Despite what some teach, it is out of context to suggest that the Sermon on the Mount is attempting to show us what we can't do so that we trust in Christ's righteousness. This isn't point at all. One can apply this to the justification issue, but Christ, in Matthew, is specifically speaking here about what ought to come forth from a saved person's life. He is talking about the fruit of a repentant life, the marks of one who has a real relationship with God and is saved. Hence, the Sermon on the Mount is arguing that we need to obey the Scripture to its fullest, applying it anywhere and everywhere in our lives, because it displays God's authority, God's kingdom/rule/dominion, over us. A lawless life is a God-less life, and thus proves that we never knew Christ and He never knew us (7:21-23).

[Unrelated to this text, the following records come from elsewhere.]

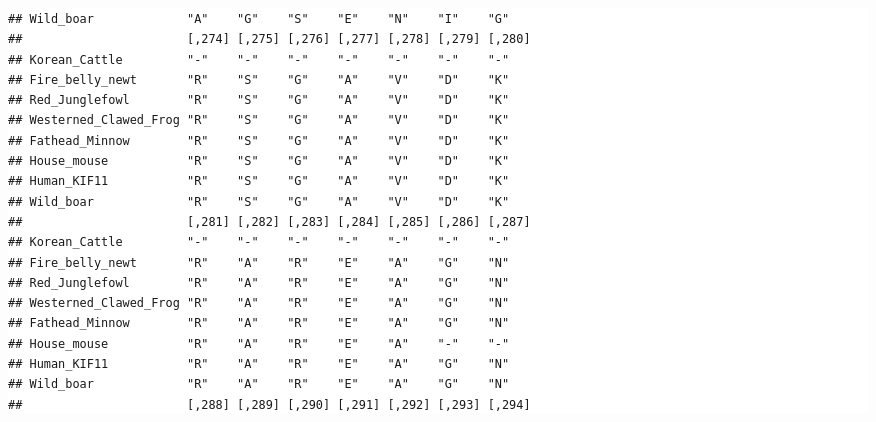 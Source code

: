     ## Wild_boar             "A"    "G"    "S"    "E"    "N"    "I"    "G"   
    ##                       [,274] [,275] [,276] [,277] [,278] [,279] [,280]
    ## Korean_Cattle         "-"    "-"    "-"    "-"    "-"    "-"    "-"   
    ## Fire_belly_newt       "R"    "S"    "G"    "A"    "V"    "D"    "K"   
    ## Red_Junglefowl        "R"    "S"    "G"    "A"    "V"    "D"    "K"   
    ## Westerned_Clawed_Frog "R"    "S"    "G"    "A"    "V"    "D"    "K"   
    ## Fathead_Minnow        "R"    "S"    "G"    "A"    "V"    "D"    "K"   
    ## House_mouse           "R"    "S"    "G"    "A"    "V"    "D"    "K"   
    ## Human_KIF11           "R"    "S"    "G"    "A"    "V"    "D"    "K"   
    ## Wild_boar             "R"    "S"    "G"    "A"    "V"    "D"    "K"   
    ##                       [,281] [,282] [,283] [,284] [,285] [,286] [,287]
    ## Korean_Cattle         "-"    "-"    "-"    "-"    "-"    "-"    "-"   
    ## Fire_belly_newt       "R"    "A"    "R"    "E"    "A"    "G"    "N"   
    ## Red_Junglefowl        "R"    "A"    "R"    "E"    "A"    "G"    "N"   
    ## Westerned_Clawed_Frog "R"    "A"    "R"    "E"    "A"    "G"    "N"   
    ## Fathead_Minnow        "R"    "A"    "R"    "E"    "A"    "G"    "N"   
    ## House_mouse           "R"    "A"    "R"    "E"    "A"    "-"    "-"   
    ## Human_KIF11           "R"    "A"    "R"    "E"    "A"    "G"    "N"   
    ## Wild_boar             "R"    "A"    "R"    "E"    "A"    "G"    "N"   
    ##                       [,288] [,289] [,290] [,291] [,292] [,293] [,294] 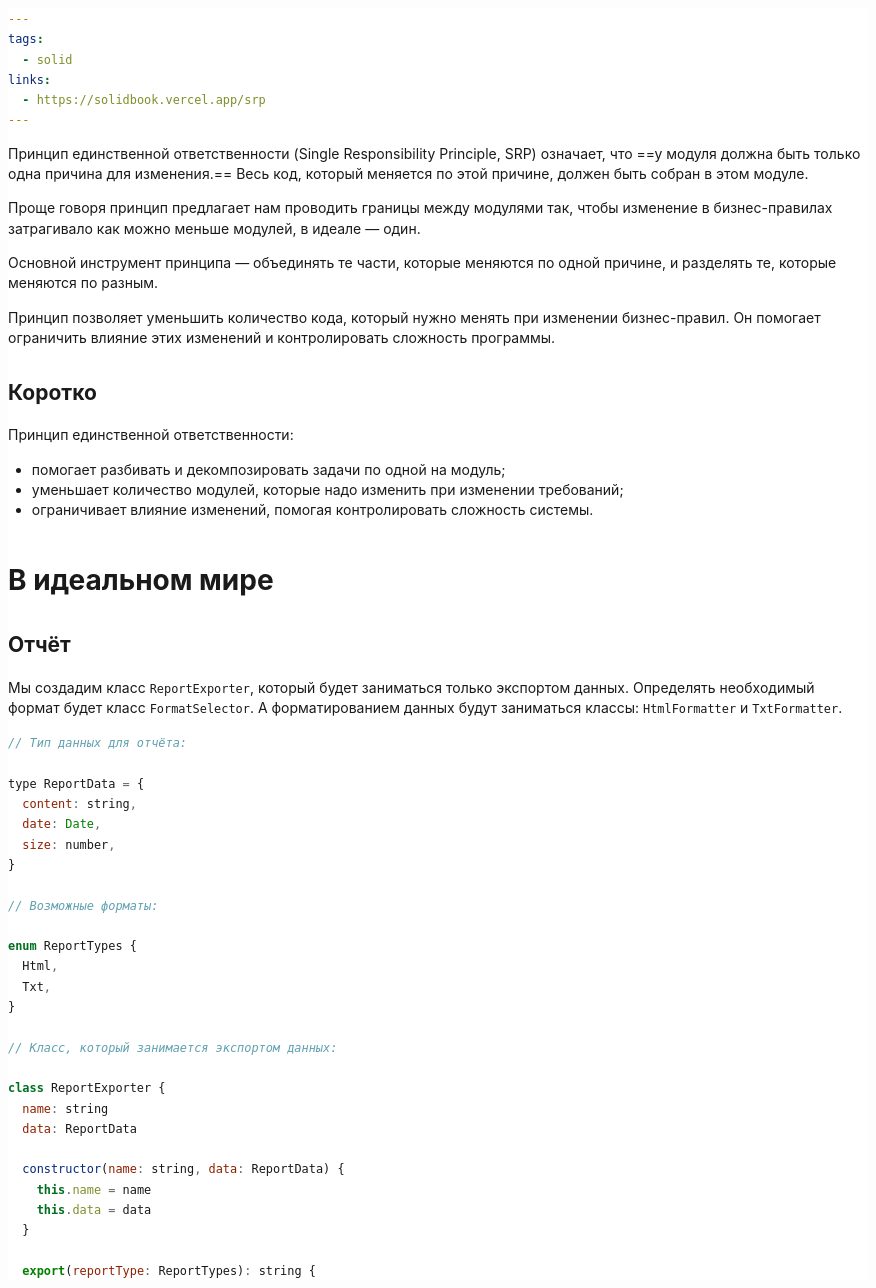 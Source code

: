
 ```yaml
---
tags:
  - solid
links:
  - https://solidbook.vercel.app/srp
---
```

Принцип единственной ответственности (Single Responsibility Principle, SRP) означает, что ==у модуля должна быть только одна причина для изменения.== 
Весь код, который меняется по этой причине, должен быть собран в этом модуле.

Проще говоря принцип предлагает нам проводить границы между модулями так, чтобы изменение в бизнес-правилах затрагивало как можно меньше модулей, в идеале — один.

Основной инструмент принципа — объединять те части, которые меняются по одной причине, и разделять те, которые меняются по разным.

Принцип позволяет уменьшить количество кода, который нужно менять при изменении бизнес-правил. Он помогает ограничить влияние этих изменений и контролировать сложность программы.

## Коротко

Принцип единственной ответственности:

- помогает разбивать и декомпозировать задачи по одной на модуль;
- уменьшает количество модулей, которые надо изменить при изменении требований;
- ограничивает влияние изменений, помогая контролировать сложность системы.

# В идеальном мире
## Отчёт

Мы создадим класс `ReportExporter`, который будет заниматься только экспортом данных. Определять необходимый формат будет класс `FormatSelector`. А форматированием данных будут заниматься классы: `HtmlFormatter` и `TxtFormatter`.

```js
// Тип данных для отчёта:

type ReportData = {
  content: string,
  date: Date,
  size: number,
}

// Возможные форматы:

enum ReportTypes {
  Html,
  Txt,
}

// Класс, который занимается экспортом данных:

class ReportExporter {
  name: string
  data: ReportData

  constructor(name: string, data: ReportData) {
    this.name = name
    this.data = data
  }

  export(reportType: ReportTypes): string {
``` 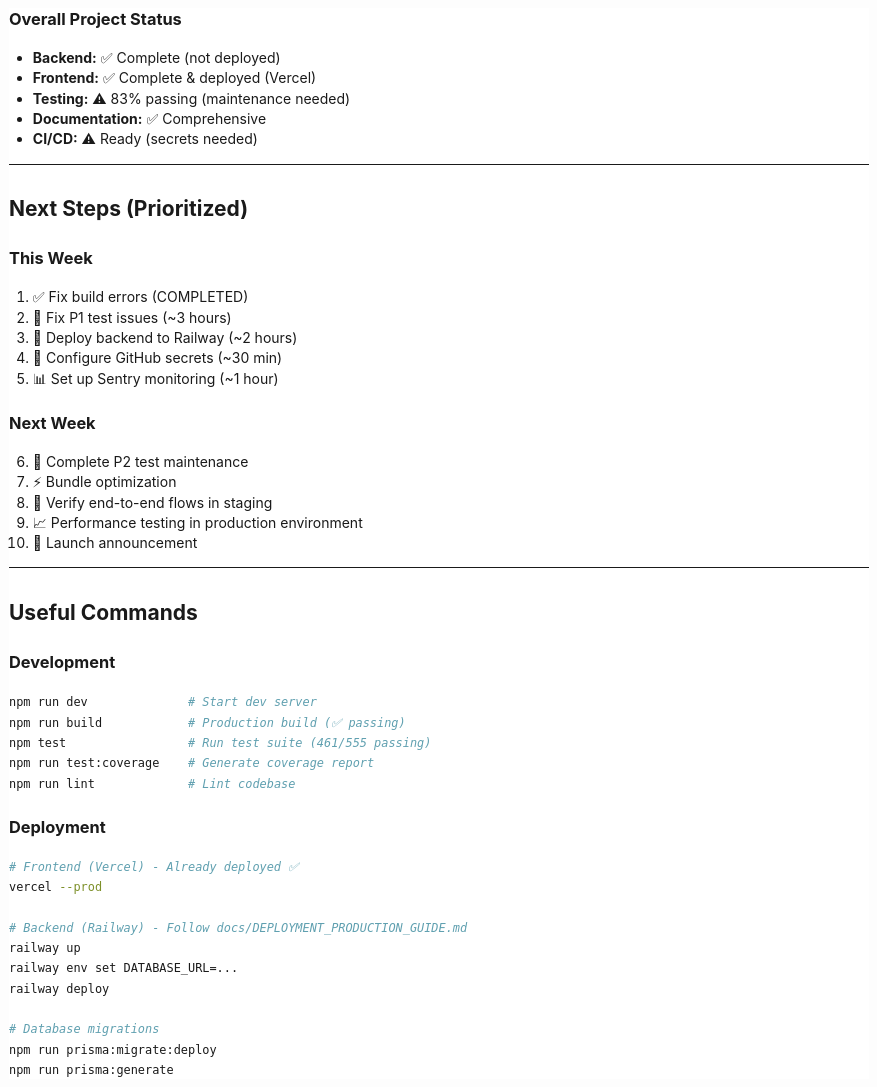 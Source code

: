 ### Overall Project Status
- **Backend:** ✅ Complete (not deployed)
- **Frontend:** ✅ Complete & deployed (Vercel)
- **Testing:** ⚠️ 83% passing (maintenance needed)
- **Documentation:** ✅ Comprehensive
- **CI/CD:** ⚠️ Ready (secrets needed)

---

## Next Steps (Prioritized)

### This Week
1. ✅ Fix build errors (COMPLETED)
2. 🔄 Fix P1 test issues (~3 hours)
3. 🚀 Deploy backend to Railway (~2 hours)
4. 🔐 Configure GitHub secrets (~30 min)
5. 📊 Set up Sentry monitoring (~1 hour)

### Next Week
6. 🎯 Complete P2 test maintenance
7. ⚡ Bundle optimization
8. 🧪 Verify end-to-end flows in staging
9. 📈 Performance testing in production environment
10. 🎉 Launch announcement

---

## Useful Commands

### Development
```bash
npm run dev              # Start dev server
npm run build            # Production build (✅ passing)
npm test                 # Run test suite (461/555 passing)
npm run test:coverage    # Generate coverage report
npm run lint             # Lint codebase
```

### Deployment
```bash
# Frontend (Vercel) - Already deployed ✅
vercel --prod

# Backend (Railway) - Follow docs/DEPLOYMENT_PRODUCTION_GUIDE.md
railway up
railway env set DATABASE_URL=...
railway deploy

# Database migrations
npm run prisma:migrate:deploy
npm run prisma:generate
```
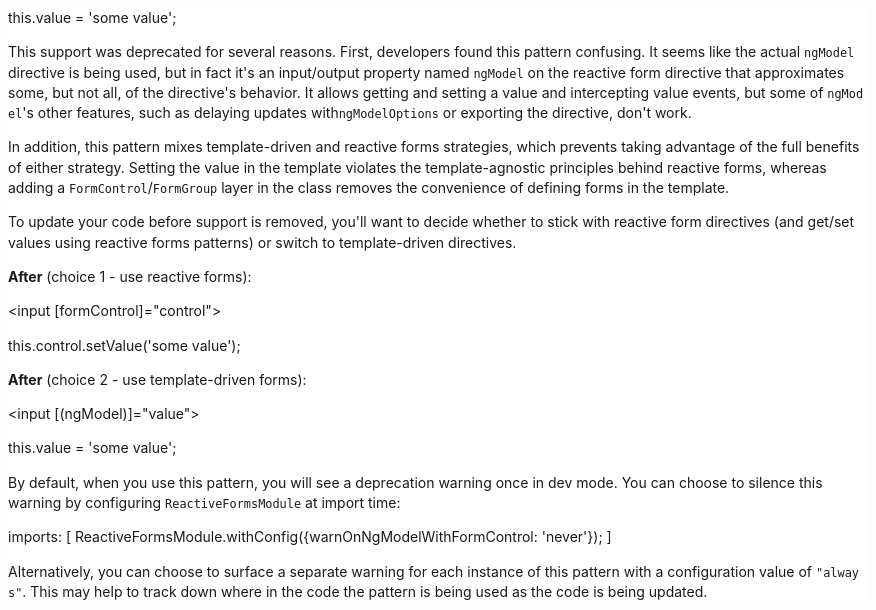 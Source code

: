 this.value = 'some value';

</code-example>

This support was deprecated for several reasons. First, developers found this pattern confusing. It seems like the actual `ngModel` directive is being used, but in fact it's an input/output property named `ngModel` on the reactive form directive that approximates some, but not all, of the directive's behavior.
It allows getting and setting a value and intercepting value events, but some of `ngModel`'s other features, such as delaying updates with`ngModelOptions` or exporting the directive, don't work.

In addition, this pattern mixes template-driven and reactive forms strategies, which prevents taking advantage of the full benefits of either strategy.
Setting the value in the template violates the template-agnostic principles behind reactive forms, whereas adding a `FormControl`/`FormGroup` layer in the class removes the convenience of defining forms in the template.

To update your code before support is removed, you'll want to decide whether to stick with reactive form directives (and get/set values using reactive forms patterns) or switch to template-driven directives.

**After** (choice 1 - use reactive forms):

<code-example language="html">

&lt;input [formControl]="control"&gt;

</code-example>

<code-example language="typescript">

this.control.setValue('some value');

</code-example>

**After** (choice 2 - use template-driven forms):

<code-example language="html">

&lt;input [(ngModel)]="value"&gt;

</code-example>

<code-example language="typescript">

this.value = 'some value';

</code-example>

By default, when you use this pattern, you will see a deprecation warning once in dev mode. You can choose to silence this warning by configuring `ReactiveFormsModule` at import time:

<code-example language="typescript">

imports: [
  ReactiveFormsModule.withConfig({warnOnNgModelWithFormControl: 'never'});
]

</code-example>

Alternatively, you can choose to surface a separate warning for each instance of this pattern with a configuration value of `"always"`. This may help to track down where in the code the pattern is being used as the code is being updated.


[AioGuideI18nCommonMergeDefineLocalesInTheBuildConfiguration]: guide/i18n-common-merge#define-locales-in-the-build-configuration "Define locales in the build configuration - Common Internationalization task #6: Merge translations into the application | Angular" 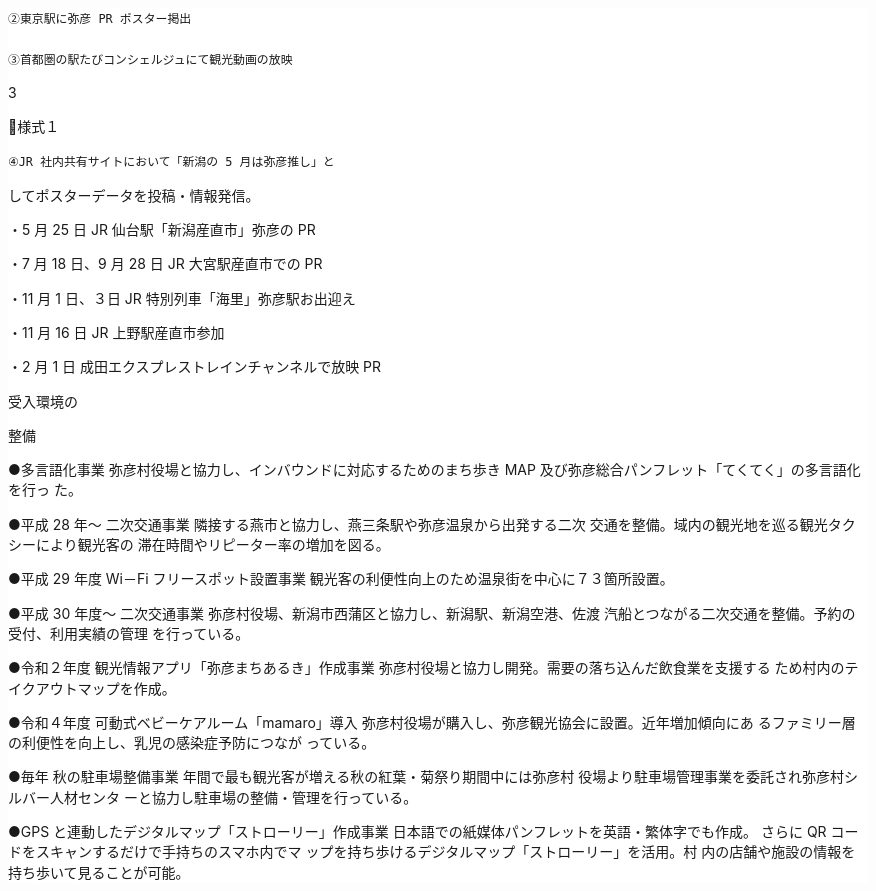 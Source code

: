     ②東京駅に弥彦 PR ポスター掲出

    ③首都圏の駅たびコンシェルジュにて観光動画の放映

3

様式１

    ④JR 社内共有サイトにおいて「新潟の 5 月は弥彦推し」と

してポスターデータを投稿・情報発信。

・5 月 25 日  JR 仙台駅「新潟産直市」弥彦の PR

・7 月 18 日、9 月 28 日  JR 大宮駅産直市での PR

・11 月 1 日、３日 JR 特別列車「海里」弥彦駅お出迎え

・11 月 16 日  JR 上野駅産直市参加

・2 月 1 日  成田エクスプレストレインチャンネルで放映 PR

受入環境の

整備

●多言語化事業
弥彦村役場と協力し、インバウンドに対応するためのまち歩き
MAP 及び弥彦総合パンフレット「てくてく」の多言語化を行っ
た。

●平成 28 年～  二次交通事業
隣接する燕市と協力し、燕三条駅や弥彦温泉から出発する二次
交通を整備。域内の観光地を巡る観光タクシーにより観光客の
滞在時間やリピーター率の増加を図る。

●平成 29 年度  Wi－Fi フリースポット設置事業
観光客の利便性向上のため温泉街を中心に７３箇所設置。

●平成 30 年度～  二次交通事業
弥彦村役場、新潟市西蒲区と協力し、新潟駅、新潟空港、佐渡
汽船とつながる二次交通を整備。予約の受付、利用実績の管理
を行っている。

●令和２年度  観光情報アプリ「弥彦まちあるき」作成事業
弥彦村役場と協力し開発。需要の落ち込んだ飲食業を支援する
ため村内のテイクアウトマップを作成。

●令和４年度  可動式ベビーケアルーム「mamaro」導入
弥彦村役場が購入し、弥彦観光協会に設置。近年増加傾向にあ
るファミリー層の利便性を向上し、乳児の感染症予防につなが
っている。

●毎年 秋の駐車場整備事業
年間で最も観光客が増える秋の紅葉・菊祭り期間中には弥彦村
役場より駐車場管理事業を委託され弥彦村シルバー人材センタ
ーと協力し駐車場の整備・管理を行っている。

●GPS と連動したデジタルマップ「ストローリー」作成事業
日本語での紙媒体パンフレットを英語・繁体字でも作成。
  さらに QR コードをスキャンするだけで手持ちのスマホ内でマ
ップを持ち歩けるデジタルマップ「ストローリー」を活用。村
内の店舗や施設の情報を持ち歩いて見ることが可能。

So the Pharisees do not represent the person who tells you to obey Scripture. The irony is that the Pharisees represent the antinomian who is calling you a Pharisee. In other words, the person who is arguing against applying what Scripture teaches is moral and good is something he or she needs to do each day in life is the Pharisee. They're the one who do not do the deeds of Abraham or Moses (John 7:19; 8:39).
The Pharisees are what I call religious rebels. They want some sort of spirituality because it makes them feel acceptable to God, but they don't want God imposing on their lives. They want His blessings, but not the transformation of lifestyle and thought through which blessing from a genuine relationship with God is received. In essence, the want to do what is displeasing to God, but still have Him be pleased with them. After all, if God is not pleased with you, you feel bad about yourself. The Pharisaical quest is a quest to feel good about the self, and is simply another avenue the self takes to toward a pleasure-filled life void of God's rule.
The Pharisee essentially sees God's rule as a burden. He views law as a requirement to be fulfilled in order to feel accepted by God. That's why he fails to obey it to the fullest extent and only technically obeys what he feels he has to. This is a person who wants to preserve as much of his life as he can without giving up his spirituality that gives him some sense of purpose or "righteousness" in his life. But his life remains as untransformed as if he had never known God at all, because in fact he hasn't ever known God. God never came into his life. God's presence is marked by a change in one's disposition toward the Scripture as that which is a vehicle of love rather than burden and obligation. The love of God begins to set one on a path that seeks to let God reign over every aspect of his or her life. Thus, the genuine presence of God in one's life is also marked by both an internal and external obedience to what Christ has commanded. The life that God enters will never be the same again. It is addicted to God's transforming love and rule. In short, it wants God to rule; but the mind of the antinomian, i.e., the Pharisee, does not. It's goal is to preserve the self. It wants to protect whatever pursuits give it the most satisfaction in the moment. It wants a god, to be sure, but not the God. It wants a god who is accommodating to our self directed lives, not one that demands to take the reigns.
Have no doubt, the winds and the rains will come, and the house built on sand will fall. The Pharisee will not enter the kingdom of God, no matter how religious he or she may be, because God doesn't want observe your religion, He wants you to observe His. That is a religion where we love God with everything we've got, our whole, rather than just partial, thoughts and lives.